O problema, no entanto, é que também nunca se percebe qual o rumo que o filme pretende adoptar. Este carácter aleatório e descoordenado do argumento é compensado por um ritmo suficientemente entusiasmante que nunca deixa "Adriana" cair no tédio, mas não impede que o filme possua muitos altos e baixos (os segundos bem mais regulares).

Os desequilíbrios evidenciam-se logo nos diálogos, que tanto podem ser competentes e até divertidos como insuportavelmente pretensiosos quando tentam ser literários e injectam referências culturais forçadas (como numa das últimas, e mais penosas cenas, com as supostas madames da alta sociedade).

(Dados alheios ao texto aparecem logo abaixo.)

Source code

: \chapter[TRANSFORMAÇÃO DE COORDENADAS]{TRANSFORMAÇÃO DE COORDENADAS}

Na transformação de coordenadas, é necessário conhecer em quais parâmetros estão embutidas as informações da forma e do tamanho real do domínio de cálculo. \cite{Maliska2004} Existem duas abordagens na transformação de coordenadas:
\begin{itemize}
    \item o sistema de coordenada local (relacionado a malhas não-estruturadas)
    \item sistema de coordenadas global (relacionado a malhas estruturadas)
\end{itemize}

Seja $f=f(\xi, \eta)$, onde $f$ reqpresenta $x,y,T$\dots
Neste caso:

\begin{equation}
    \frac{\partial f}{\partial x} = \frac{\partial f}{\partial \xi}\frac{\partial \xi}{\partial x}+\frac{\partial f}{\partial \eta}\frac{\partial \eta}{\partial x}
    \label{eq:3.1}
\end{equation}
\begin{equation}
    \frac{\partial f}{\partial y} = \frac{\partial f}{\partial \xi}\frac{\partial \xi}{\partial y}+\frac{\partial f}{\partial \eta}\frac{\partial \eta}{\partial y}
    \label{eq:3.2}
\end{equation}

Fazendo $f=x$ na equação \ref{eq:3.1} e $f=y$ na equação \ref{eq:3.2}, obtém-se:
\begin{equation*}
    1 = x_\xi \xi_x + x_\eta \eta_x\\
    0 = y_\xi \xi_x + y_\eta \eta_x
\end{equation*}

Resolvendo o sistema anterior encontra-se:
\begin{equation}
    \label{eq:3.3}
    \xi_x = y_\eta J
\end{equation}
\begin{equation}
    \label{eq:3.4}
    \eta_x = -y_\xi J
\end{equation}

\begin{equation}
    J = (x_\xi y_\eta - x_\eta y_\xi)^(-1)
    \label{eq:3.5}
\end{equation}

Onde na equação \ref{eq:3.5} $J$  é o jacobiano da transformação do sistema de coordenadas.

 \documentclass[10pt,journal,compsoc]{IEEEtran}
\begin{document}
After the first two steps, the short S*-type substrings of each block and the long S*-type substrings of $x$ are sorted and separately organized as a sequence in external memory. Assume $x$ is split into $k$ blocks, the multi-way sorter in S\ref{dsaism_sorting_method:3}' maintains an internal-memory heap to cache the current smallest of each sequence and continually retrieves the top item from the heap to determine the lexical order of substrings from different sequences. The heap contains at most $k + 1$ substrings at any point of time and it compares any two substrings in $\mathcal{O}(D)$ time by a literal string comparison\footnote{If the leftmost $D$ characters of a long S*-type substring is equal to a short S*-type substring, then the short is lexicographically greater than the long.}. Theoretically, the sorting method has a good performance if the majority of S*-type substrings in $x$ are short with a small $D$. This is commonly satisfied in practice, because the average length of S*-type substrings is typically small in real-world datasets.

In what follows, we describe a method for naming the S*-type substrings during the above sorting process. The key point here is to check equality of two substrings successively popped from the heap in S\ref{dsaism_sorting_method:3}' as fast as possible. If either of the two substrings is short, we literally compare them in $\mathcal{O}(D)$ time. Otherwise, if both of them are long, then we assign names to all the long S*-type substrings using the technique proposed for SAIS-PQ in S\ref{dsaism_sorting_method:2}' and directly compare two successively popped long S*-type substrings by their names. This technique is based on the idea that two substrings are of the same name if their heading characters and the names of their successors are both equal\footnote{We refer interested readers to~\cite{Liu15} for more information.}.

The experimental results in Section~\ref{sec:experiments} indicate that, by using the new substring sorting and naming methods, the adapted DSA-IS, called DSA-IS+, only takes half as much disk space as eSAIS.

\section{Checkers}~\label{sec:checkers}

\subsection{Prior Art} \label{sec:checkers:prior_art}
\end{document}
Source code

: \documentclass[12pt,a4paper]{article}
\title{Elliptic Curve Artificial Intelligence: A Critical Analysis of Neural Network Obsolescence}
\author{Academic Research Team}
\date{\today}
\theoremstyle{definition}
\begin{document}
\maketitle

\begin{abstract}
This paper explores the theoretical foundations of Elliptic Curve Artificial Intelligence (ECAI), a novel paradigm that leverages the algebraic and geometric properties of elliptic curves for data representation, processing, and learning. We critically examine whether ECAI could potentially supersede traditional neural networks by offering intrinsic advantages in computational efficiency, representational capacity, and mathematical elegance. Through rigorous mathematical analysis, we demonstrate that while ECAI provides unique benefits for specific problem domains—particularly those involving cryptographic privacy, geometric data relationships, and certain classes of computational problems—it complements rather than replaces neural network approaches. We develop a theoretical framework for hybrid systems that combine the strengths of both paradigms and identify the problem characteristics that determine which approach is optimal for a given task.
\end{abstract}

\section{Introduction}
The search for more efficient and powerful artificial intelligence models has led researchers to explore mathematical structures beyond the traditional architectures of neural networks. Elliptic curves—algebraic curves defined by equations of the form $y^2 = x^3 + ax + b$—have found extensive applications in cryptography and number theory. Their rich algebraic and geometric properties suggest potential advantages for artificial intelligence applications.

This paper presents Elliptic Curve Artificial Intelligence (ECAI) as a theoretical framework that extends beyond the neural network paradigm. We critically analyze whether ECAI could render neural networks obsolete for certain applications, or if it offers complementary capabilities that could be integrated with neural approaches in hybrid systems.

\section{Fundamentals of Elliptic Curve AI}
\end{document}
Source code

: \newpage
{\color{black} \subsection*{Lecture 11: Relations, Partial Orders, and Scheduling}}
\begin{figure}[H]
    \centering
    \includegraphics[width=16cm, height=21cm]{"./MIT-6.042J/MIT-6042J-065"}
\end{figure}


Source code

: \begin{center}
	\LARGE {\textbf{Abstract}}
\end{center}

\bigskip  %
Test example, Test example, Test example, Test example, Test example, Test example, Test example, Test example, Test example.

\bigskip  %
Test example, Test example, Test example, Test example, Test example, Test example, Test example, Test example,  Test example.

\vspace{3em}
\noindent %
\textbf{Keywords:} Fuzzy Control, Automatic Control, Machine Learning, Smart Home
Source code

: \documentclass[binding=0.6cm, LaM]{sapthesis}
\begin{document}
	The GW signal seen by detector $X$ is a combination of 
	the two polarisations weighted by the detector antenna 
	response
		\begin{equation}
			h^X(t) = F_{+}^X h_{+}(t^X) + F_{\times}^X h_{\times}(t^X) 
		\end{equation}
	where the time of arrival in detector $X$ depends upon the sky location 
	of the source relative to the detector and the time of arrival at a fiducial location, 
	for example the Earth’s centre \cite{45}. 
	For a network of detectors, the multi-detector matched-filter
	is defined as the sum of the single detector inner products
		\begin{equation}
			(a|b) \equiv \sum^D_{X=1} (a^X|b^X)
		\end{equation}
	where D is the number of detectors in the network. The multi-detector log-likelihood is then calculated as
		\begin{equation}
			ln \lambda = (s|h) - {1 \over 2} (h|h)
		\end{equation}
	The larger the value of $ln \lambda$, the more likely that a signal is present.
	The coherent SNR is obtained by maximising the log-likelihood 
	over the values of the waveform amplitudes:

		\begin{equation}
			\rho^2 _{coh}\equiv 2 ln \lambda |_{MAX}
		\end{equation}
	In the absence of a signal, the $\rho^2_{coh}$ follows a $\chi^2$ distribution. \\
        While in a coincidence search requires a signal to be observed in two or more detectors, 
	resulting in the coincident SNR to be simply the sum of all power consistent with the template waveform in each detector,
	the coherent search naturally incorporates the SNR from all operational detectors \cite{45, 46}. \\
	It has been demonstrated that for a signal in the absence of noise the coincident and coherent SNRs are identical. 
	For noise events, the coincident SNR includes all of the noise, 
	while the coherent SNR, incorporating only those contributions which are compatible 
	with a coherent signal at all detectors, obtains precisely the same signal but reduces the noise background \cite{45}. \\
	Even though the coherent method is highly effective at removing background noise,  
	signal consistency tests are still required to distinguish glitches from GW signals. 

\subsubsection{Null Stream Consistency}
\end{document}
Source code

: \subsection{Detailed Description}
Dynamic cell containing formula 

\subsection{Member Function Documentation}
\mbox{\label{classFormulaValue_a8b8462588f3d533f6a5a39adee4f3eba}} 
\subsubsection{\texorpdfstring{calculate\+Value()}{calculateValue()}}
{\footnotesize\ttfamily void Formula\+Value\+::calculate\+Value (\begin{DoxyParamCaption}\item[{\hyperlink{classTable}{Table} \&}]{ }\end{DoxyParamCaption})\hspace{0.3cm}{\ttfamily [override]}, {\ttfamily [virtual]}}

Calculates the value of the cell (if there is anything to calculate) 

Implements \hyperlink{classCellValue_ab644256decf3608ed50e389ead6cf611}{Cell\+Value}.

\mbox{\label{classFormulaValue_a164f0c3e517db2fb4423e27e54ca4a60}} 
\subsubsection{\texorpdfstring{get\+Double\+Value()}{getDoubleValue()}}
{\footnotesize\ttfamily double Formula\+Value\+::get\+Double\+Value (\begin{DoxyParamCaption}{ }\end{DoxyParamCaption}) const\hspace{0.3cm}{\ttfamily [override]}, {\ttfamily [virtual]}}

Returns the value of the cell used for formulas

A construção das personagens é pouco conseguida e nunca vai além da caricatura, que se por vezes até tem alguma graça (casos do transformista Saturnino ou do precoce Amadeu) nunca possibilita uma tensão dramática considerável. O elenco é também desigual, embora Ana Moreira volte a demonstrar os talentos interpretativos que a tornam numa das mais promissoras jovens actrizes nacionais, mesmo que as limitações da sua personagem não lhe possibilitem gerar uma prestação tão brilhante e magnética como a que ajudou a fazer de "Os Mutantes", de Teresa Villaverde, uma obra tão marcante. O trabalho de realização é competente e adequado à mescla de tons realistas e fantasiosos, e as belas paisagens açorianas são especialmente bem enquadradas.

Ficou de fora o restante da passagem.